Question

Vectors and Calculus

Bit like this one: http://openstudy.com/study#/updates/57f50118e4b05a233fe64d30

Answer 1

@IrishBoy123 I've not looked at the nitty gritty yet, but that's by far and away the best posting of a question I've seen on this site, possibly "ever". Bravo to you. Oh, how I WISH that others (self incl) could/would follow suit. Bravo encore.

Answer 2

tu @osprey

i think the next part of the process is a drawing.

Answer 3

@IrishBoy123 ARRRRGGHHH .. you mean there's MORE ??? Have another G, if you like it !

Answer 4

@IrishBoy123 "Twickers" sounds vaguely like "London Irish" ? Or am I deaf ?

Answer 5

So "Twickers" isn't Twickenham ?

Answer 6

@IrishBoy123 OK, so Wallabies is Aus rugby union team and Pumas is ? It isn't a question of "being bothered", its a question of "symbols/maths fatigue". That said, your use of the Gaussian surface, and mentioning thereof perhaps lifts the "algebra spirits". Most of what I do is based on guesswork, glimmers and glimpses. I don't know where I'd rank in the "efficiency stakes", and I find it pretty demanding. Problem is that it can also be v. entertaining. As King Lear may not have said, according to W Shakespeare ... "you think me mad ?" Have another G.

Answer 7

lol!!

Pumas = Argentina

Surprisingly good these days as they were invited into the S Hemi tourney....

Answer 8

OUTSIDE the earth

Modelling the earth, with radius R, as a series of concentric shells as per the drawing, for each shell of radius \(r' \) we have \(V' = \dfrac{4}{3} \pi r'^3 \) so \(dV' = 4 \pi r'^2 dr'\) and \(m'= 4 \rho \pi r'^2 dr'\) where \(\rho\) is the uniform density of earth

We are told that the potential function is

\(\phi(r) = \begin{cases}
const. & r \leq R \\
-\dfrac{Cm'}{r} & r > R
\end{cases}
\)

So from \(\vec F = - \nabla \phi\) in spherical, we have

\(\vec F (\vec r) = \begin{cases}
0 & r \leq R \\
-\dfrac{Cm'}{r^2} & r > R
\end{cases}
\)


So for a particle outside the earth's surface at position \(\vec r = r ~ \hat r\) relative to the shell's centre, the force between a single shell and mass m is

\( d \vec F = -\frac{Cm'}{r^2} ~ \hat r\)

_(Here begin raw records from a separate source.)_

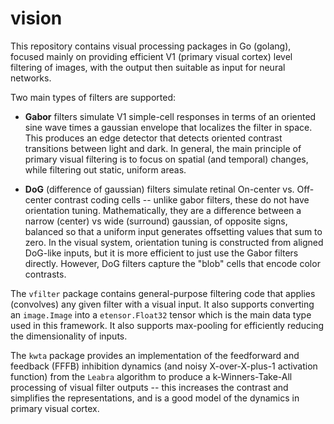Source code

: # vision

This repository contains visual processing packages in Go (golang), focused mainly on providing efficient V1 (primary visual cortex) level filtering of images, with the output then suitable as input for neural networks.

Two main types of filters are supported:

* **Gabor** filters simulate V1 simple-cell responses in terms of an oriented sine wave times a gaussian envelope that localizes the filter in space.  This produces an edge detector that detects oriented contrast transitions between light and dark.  In general, the main principle of primary visual filtering is to focus on spatial (and temporal) changes, while filtering out static, uniform areas.

* **DoG** (difference of gaussian) filters simulate retinal On-center vs. Off-center contrast coding cells -- unlike gabor filters, these do not have orientation tuning.  Mathematically, they are a difference between a narrow (center) vs wide (surround) gaussian, of opposite signs, balanced so that a uniform input generates offsetting values that sum to zero.  In the visual system, orientation tuning is constructed from aligned DoG-like inputs, but it is more efficient to just use the Gabor filters directly.  However, DoG filters capture the "blob" cells that encode color contrasts.

The `vfilter` package contains general-purpose filtering code that applies (convolves) any given filter with a visual input.  It also supports converting an `image.Image` into a `etensor.Float32` tensor which is the main data type used in this framework.  It also supports max-pooling for efficiently reducing the dimensionality of inputs.

The `kwta` package provides an implementation of the feedforward and feedback (FFFB) inhibition dynamics (and noisy X-over-X-plus-1 activation function) from the `Leabra` algorithm to produce a k-Winners-Take-All processing of visual filter outputs -- this increases the contrast and simplifies the representations, and is a good model of the dynamics in primary visual cortex.


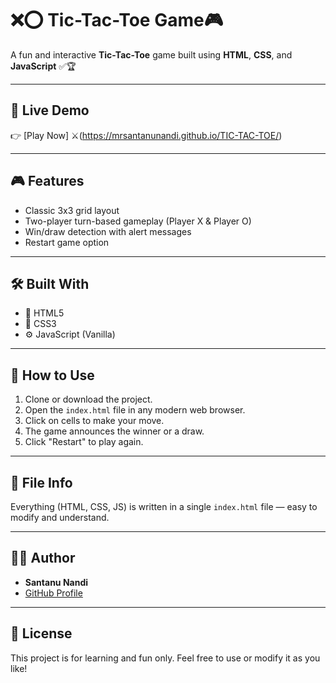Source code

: # ❌⭕ Tic-Tac-Toe Game🎮

A fun and interactive **Tic-Tac-Toe** game built using **HTML**, **CSS**, and **JavaScript** ✅🏆

---

## 🔗 Live Demo

👉 [Play Now]
⚔️(https://mrsantanunandi.github.io/TIC-TAC-TOE/)

---

## 🎮 Features

- Classic 3x3 grid layout
- Two-player turn-based gameplay (Player X & Player O)
- Win/draw detection with alert messages
- Restart game option

---

## 🛠️ Built With

- 📄 HTML5  
- 🎨 CSS3  
- ⚙️ JavaScript (Vanilla)

---

## 🚀 How to Use

1. Clone or download the project.
2. Open the `index.html` file in any modern web browser.
3. Click on cells to make your move.
4. The game announces the winner or a draw.
5. Click "Restart" to play again.

---

## 📁 File Info

Everything (HTML, CSS, JS) is written in a single `index.html` file — easy to modify and understand.

---

## 🧑‍💻 Author

- **Santanu Nandi**  
- [GitHub Profile](https://github.com/Mrsantanunandi)

---

## 📜 License

This project is for learning and fun only. Feel free to use or modify it as you like!
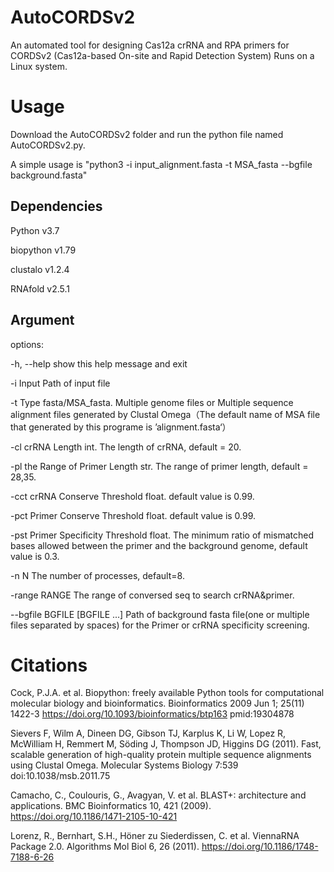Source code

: # AutoCORDSv2
An automated tool for designing Cas12a crRNA and RPA primers for CORDSv2 (Cas12a-based On-site and Rapid Detection System) Runs on a Linux system.
# Usage
Download the AutoCORDSv2 folder and run the python file named AutoCORDSv2.py.

A simple usage is "python3 -i input_alignment.fasta -t MSA_fasta --bgfile background.fasta"

## Dependencies

Python v3.7

biopython v1.79

clustalo v1.2.4

RNAfold v2.5.1

## Argument

options:

  -h, --help            show this help message and exit
  
  -i Input              Path of input file
  
  -t Type               fasta/MSA_fasta.  Multiple genome files or Multiple sequence alignment files generated by Clustal Omega（The default name of MSA file that generated by this programe is ’alignment.fasta‘）
                        
  -cl crRNA Length      int.  The length of crRNA, default = 20.
  
  -pl the Range of Primer Length
                        str.  The range of primer length, default = 28,35.
                        
  -cct crRNA Conserve Threshold
                        float.  default value is 0.99.
                        
  -pct Primer Conserve Threshold
                        float.  default value is 0.99.
                        
  -pst Primer Specificity Threshold
                        float.  The minimum ratio of mismatched bases allowed between the primer and the background genome, default value is 0.3.
                        
  -n N                  The number of processes, default=8.
  
  -range RANGE          The range of conversed seq to search crRNA&primer.
  
  --bgfile BGFILE [BGFILE ...]
                        Path of background fasta file(one or multiple files separated by spaces) for the Primer or crRNA specificity screening.
                        

# Citations

Cock, P.J.A. et al. Biopython: freely available Python tools for computational molecular biology and bioinformatics. Bioinformatics 2009 Jun 1; 25(11) 1422-3 https://doi.org/10.1093/bioinformatics/btp163 pmid:19304878

Sievers F, Wilm A, Dineen DG, Gibson TJ, Karplus K, Li W, Lopez R, McWilliam H, Remmert M, Söding J, Thompson JD, Higgins DG (2011). Fast, scalable generation of high-quality protein multiple sequence alignments using Clustal Omega. Molecular Systems Biology 7:539 doi:10.1038/msb.2011.75

Camacho, C., Coulouris, G., Avagyan, V. et al. BLAST+: architecture and applications. BMC Bioinformatics 10, 421 (2009). https://doi.org/10.1186/1471-2105-10-421

Lorenz, R., Bernhart, S.H., Höner zu Siederdissen, C. et al. ViennaRNA Package 2.0. Algorithms Mol Biol 6, 26 (2011). https://doi.org/10.1186/1748-7188-6-26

\(= -\dfrac{C 4 \rho \pi r'^2 dr'}{r^2} ~ \hat r\) and we can reduce this to a new constant by combining other constant terms so that

\(d \vec F = -\dfrac{C }{r^2} r'^2 dr' ~ \hat r\)

Integrating:

\( \vec F = -\dfrac{C }{r^2} \int\limits_0^R r'^2 dr' ~ \hat r\)

\(= -\dfrac{C }{r^2} R^3 ~ \hat r\) [adjusting the constant C again to include the 1/3]

Now as per the hint, at \(r = R\): \(-mg = -\dfrac{C }{R^2} R^3 \implies C = \dfrac{mg }{R}\)

\(\implies \mathbf { \vec F = -\dfrac{mg R^2 }{r^2} ~ \hat r }\)

For the potential function \(\phi(r)\), with gravitational potential energy \(\phi(r \to \infty) = 0\), the work done **by gravity** to move the mass from \( \infty\) to it's position at \(\vec r = r ~ \hat r\) would be:

\(W_g = \int_{\infty}^{r} \vec F (\vec r) \bullet d \vec r\)

And:

\( \vec F (\vec r) \bullet d \vec r \)

\(= ( -\dfrac{mg R^2 }{r^2} ~ \hat r + 0 ~ \hat \theta + 0 ~ \hat \phi ) \bullet (dr ~ \hat r + r d \theta ~ \hat \theta + r sin \theta d \phi ~ \hat \phi)\)

\(= -\dfrac{mg R^2 }{r^2} ~ dr\)


So:


\( = \int\limits_{\infty}^{R} \left(-\dfrac{mg R^2 }{r^2} \right) dr\)


\( = \left[\dfrac{mg R^2 }{r} \right]_{\infty}^{r} = \dfrac{mg R^2 }{r} \)

This is the loss in gravitational potential energy of the mass from startpoint \(\phi (r \to \infty) = 0\) so its potential energy is now:

\(\mathbf{\phi(r) = - \dfrac{mg R^2 }{r} }\)